Here’s an example. It’s from Chronicles. There was a King. He was a great warrior. He conquered many lands. His name was Uzziah.  He thought he was so great that one day he just entered the temple, took out a pan and began to offer incense on the incense altar. Now, this action is reserved for priests. Not everyone is at that level of holiness. Uzziah though really thought he was. He felt that the level of tamay achieved through continual and successful battle (can you imagine always being around horses trampling, children shrieking, bloody spears, rotten bodies) was the same as a state of holiness. The rabbis say his action was the result of his arrogance. I think there was simply a misunderstanding;  he thought he was spiritual when he wasn’t. Well, when the priests came out to tell him to go he fell into a rage. He really didn’t get it. And then his forehead broke out in leprosy.  And it was clear he was on the edge. And he was isolated.

The lesson: If we think we are right how outrageous the actions we can commit. If we think we are acting in God’s name…if we think we are that close…how disgusting the boils that will appear on our forehead…our third eye… for all to see.

There are many other examples. Romeo and Juliet were certainly tamay. In fact, I could even dare declare that all great plots are driven by one tamay person or the next. People changing jobs, people deep in love, people who feel they are on a more heightened plane than others, people who feel lower than others, people who have fear seething from their cells, people who can’t act with basic and obvious compassion.

So….how many of us aren’t tamay? That’s the real question. Not many of us.

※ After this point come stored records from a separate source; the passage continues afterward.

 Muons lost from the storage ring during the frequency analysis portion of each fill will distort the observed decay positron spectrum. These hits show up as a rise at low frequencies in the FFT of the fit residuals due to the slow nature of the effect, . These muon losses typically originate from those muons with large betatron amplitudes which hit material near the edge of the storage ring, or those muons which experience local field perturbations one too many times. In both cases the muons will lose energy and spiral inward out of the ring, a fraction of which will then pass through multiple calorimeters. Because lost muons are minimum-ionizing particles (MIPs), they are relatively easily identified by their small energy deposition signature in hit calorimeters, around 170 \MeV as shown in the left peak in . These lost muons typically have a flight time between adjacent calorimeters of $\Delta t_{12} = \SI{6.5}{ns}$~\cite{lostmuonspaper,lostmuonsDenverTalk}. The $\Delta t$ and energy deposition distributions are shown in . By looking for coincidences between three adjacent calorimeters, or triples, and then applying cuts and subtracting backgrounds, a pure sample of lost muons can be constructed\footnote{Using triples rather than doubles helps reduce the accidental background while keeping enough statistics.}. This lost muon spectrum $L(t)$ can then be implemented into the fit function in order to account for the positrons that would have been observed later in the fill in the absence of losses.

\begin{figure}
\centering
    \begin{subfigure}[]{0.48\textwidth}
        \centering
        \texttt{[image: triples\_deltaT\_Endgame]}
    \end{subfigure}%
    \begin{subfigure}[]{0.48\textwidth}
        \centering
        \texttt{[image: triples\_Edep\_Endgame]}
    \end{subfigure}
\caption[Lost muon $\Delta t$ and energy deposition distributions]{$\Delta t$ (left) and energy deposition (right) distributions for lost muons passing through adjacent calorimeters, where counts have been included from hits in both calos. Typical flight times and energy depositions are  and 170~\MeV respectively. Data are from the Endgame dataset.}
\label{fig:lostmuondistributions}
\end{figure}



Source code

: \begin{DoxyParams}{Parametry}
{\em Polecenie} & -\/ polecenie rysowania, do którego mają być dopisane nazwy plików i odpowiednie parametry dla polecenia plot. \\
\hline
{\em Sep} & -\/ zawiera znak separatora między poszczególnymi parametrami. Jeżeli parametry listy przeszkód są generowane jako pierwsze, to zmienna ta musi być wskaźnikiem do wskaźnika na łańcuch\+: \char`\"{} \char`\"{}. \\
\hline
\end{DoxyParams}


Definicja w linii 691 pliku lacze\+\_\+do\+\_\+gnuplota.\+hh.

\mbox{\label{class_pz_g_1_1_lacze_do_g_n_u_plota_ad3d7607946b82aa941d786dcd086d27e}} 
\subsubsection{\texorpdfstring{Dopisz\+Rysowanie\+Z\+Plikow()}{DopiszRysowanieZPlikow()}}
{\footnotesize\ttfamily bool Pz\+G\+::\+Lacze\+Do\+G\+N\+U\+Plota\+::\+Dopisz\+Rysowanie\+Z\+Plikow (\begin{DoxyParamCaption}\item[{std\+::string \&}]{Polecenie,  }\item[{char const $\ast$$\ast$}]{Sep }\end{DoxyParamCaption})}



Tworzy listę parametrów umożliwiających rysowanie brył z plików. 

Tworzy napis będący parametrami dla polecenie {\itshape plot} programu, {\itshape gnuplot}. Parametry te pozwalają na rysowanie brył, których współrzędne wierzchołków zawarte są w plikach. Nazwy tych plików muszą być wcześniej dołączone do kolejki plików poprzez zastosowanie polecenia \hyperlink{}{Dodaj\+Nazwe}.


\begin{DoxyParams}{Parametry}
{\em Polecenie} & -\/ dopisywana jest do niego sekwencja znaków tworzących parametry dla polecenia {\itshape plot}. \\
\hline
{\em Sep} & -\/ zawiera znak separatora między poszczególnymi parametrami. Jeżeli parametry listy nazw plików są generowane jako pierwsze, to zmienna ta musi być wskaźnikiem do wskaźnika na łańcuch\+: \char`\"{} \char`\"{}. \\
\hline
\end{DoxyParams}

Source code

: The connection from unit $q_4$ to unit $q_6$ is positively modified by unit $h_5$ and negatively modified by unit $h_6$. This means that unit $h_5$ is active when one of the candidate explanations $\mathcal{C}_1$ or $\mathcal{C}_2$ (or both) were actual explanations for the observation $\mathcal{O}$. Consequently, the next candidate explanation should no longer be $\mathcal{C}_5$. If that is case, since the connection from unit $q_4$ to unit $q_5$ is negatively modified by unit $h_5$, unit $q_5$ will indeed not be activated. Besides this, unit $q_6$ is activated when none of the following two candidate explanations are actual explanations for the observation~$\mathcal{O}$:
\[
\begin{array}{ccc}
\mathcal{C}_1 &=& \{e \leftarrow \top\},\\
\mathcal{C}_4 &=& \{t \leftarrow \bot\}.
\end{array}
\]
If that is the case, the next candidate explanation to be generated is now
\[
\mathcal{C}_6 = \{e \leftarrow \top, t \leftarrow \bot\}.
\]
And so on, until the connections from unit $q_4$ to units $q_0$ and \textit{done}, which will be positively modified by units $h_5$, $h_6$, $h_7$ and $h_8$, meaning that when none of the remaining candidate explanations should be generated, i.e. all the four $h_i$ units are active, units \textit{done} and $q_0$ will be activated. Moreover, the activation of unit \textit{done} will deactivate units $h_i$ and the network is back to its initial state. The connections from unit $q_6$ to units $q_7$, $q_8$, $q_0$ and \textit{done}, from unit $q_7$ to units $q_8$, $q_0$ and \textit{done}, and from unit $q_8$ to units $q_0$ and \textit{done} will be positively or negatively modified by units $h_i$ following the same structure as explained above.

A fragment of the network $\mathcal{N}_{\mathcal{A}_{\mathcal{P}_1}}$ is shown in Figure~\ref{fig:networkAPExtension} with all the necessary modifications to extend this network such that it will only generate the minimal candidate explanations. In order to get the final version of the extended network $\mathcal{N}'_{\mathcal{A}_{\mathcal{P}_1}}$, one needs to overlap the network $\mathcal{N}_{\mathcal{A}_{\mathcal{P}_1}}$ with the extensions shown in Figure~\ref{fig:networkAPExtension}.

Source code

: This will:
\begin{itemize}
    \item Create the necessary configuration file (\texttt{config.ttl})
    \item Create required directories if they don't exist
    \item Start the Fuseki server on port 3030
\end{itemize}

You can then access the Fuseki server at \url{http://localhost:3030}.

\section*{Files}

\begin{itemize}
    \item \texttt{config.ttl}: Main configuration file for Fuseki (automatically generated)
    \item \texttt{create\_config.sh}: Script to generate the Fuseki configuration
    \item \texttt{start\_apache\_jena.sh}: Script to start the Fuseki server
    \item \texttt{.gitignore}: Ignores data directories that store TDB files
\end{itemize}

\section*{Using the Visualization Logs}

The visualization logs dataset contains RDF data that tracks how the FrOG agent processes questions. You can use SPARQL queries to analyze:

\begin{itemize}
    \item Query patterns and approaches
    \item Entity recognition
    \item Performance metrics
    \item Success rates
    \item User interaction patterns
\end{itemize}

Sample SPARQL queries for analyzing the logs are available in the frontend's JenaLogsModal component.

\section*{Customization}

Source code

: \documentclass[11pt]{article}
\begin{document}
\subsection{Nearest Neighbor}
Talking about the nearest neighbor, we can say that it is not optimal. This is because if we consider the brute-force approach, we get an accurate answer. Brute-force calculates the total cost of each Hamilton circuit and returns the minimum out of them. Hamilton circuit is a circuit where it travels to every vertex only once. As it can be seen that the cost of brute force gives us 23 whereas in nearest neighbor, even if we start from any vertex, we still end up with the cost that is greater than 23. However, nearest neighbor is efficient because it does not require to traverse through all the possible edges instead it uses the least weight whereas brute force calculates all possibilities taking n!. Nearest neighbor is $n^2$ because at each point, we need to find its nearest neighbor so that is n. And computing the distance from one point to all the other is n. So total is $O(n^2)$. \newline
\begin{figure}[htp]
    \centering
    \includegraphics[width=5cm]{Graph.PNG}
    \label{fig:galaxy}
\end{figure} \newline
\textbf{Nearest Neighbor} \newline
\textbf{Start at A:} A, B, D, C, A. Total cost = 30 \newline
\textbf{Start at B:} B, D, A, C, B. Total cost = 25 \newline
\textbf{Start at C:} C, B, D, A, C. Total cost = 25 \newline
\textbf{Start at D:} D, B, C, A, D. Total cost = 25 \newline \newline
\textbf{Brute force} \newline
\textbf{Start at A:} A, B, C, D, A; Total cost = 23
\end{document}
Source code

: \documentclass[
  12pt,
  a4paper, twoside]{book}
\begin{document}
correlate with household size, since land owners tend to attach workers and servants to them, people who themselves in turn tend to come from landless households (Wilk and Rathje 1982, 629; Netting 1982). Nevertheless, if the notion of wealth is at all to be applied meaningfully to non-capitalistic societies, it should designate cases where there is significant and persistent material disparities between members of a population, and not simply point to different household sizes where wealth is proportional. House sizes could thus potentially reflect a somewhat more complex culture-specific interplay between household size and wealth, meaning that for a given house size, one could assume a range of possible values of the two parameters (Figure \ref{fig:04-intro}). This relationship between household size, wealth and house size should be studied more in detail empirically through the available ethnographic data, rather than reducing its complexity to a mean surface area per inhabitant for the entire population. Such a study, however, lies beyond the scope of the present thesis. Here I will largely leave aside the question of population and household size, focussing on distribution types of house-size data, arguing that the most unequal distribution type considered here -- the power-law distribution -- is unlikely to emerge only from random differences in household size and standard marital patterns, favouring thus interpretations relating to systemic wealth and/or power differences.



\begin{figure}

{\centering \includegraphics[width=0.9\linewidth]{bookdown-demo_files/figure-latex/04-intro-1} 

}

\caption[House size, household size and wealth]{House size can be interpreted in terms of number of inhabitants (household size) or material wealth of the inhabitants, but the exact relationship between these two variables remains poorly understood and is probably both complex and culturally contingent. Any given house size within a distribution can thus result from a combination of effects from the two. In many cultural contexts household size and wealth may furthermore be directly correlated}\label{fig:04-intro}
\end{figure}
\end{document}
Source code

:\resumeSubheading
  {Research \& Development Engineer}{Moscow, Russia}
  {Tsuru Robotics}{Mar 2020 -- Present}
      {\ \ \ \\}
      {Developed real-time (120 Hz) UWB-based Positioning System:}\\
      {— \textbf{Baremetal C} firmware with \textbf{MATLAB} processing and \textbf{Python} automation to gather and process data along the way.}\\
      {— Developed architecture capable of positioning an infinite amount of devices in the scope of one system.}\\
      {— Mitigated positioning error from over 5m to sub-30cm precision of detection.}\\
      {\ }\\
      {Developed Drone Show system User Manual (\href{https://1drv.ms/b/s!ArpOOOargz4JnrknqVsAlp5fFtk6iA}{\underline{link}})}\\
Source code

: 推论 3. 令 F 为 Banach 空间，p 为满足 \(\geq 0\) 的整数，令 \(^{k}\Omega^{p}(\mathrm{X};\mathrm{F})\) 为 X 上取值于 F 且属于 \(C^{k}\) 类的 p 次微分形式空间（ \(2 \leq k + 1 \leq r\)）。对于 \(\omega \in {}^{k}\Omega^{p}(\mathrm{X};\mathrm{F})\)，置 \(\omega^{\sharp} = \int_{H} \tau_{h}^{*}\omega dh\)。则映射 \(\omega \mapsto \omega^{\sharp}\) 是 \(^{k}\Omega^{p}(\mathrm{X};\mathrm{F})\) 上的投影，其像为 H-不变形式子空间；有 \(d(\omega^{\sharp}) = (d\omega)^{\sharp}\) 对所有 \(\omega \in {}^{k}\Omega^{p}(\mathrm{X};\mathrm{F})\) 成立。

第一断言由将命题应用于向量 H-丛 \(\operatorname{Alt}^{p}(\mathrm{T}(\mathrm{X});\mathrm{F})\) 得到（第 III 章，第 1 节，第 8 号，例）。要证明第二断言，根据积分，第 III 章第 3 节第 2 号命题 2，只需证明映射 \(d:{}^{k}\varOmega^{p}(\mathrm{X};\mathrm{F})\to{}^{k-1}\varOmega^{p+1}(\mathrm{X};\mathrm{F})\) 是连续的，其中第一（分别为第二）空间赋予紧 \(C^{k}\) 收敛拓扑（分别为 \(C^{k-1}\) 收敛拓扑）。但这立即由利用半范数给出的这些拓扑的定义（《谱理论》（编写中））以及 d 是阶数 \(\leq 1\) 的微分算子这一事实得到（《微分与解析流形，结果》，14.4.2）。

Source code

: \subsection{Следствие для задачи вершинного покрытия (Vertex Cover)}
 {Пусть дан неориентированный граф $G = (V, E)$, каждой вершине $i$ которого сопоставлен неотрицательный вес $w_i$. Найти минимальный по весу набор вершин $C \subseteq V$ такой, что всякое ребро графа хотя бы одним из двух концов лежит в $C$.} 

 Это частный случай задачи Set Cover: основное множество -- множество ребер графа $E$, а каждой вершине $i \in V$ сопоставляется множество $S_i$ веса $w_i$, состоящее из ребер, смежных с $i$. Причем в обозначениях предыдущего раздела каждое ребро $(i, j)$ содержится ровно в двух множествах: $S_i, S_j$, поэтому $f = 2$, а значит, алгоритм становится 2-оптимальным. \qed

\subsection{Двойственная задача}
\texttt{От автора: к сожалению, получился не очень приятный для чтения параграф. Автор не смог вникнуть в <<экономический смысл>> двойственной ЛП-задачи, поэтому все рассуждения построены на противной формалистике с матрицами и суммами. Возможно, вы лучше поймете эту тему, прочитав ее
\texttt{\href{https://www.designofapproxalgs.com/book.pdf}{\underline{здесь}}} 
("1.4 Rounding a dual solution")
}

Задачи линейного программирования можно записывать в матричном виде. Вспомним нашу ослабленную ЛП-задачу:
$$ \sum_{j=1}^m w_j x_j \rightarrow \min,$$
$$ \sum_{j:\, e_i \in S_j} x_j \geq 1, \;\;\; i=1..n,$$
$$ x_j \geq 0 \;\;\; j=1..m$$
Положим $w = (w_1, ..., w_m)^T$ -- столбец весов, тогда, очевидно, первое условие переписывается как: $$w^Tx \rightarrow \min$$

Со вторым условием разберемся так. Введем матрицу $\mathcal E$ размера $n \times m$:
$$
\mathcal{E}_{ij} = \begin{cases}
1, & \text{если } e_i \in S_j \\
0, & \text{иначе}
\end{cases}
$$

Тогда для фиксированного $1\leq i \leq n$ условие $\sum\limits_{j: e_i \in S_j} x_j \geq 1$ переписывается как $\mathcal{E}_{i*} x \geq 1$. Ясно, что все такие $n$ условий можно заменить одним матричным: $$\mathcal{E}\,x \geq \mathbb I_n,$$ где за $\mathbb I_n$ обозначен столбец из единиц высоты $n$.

We are all experiencing various states of tamay all the time.

This is the good news though. There’s a great line in Torah and it catches me whenever I study Tazria and am becoming over-obsessive (and tamay) with figuring out all the various increments and types of boils and scars and burns and infections. The good news is this: Line 13:13 (Leviticus).

When the priest sees that the leprous discoloration has covered all the skin, he shall declare the person clean. As long as he has turned completely white. He is clean.

To me, this is like a miracle. We can only totter on the edge of the bridge so long. Sooner or later we  get to the very edge of the edge, the complete covering of the leprosy, the absolute state of confusion, the ceiling of the pain when you are in love, the ceiling of pain when you are in mourning, the most disgusting memory of some words you once wrote or said, the absolute nausea when you see those words,  the most hurtful action you know you can possibly commit, the most outrageous self-destructive emotion you can ever entertain, the most polluted layer of smog you can ever breathe-out, the most evasive form of self-denial you have ever bought,  the most self-righteous explanations you can ever find….and you know at that moment like an epiphany like the end of seven days of purification that the only way out is up, that because you are now in a state of healing you are no longer tamay at all. You are clean. You are pointed in the direction of balance. And because you are… this is when you have the absolute proximity to God and the almost prophetic power to heal others.

We can’t force it. On the contrary. We just have to inspect it and be patient and watch it and then one day if it gets extreme enough and you know it…then you will be clean.  And the cleanliness will spread. The movement will be in the direction of God.

As Kabir says: Why should we two ever want to part?  As the river moves itself into the ocean, what is inside me moves inside you.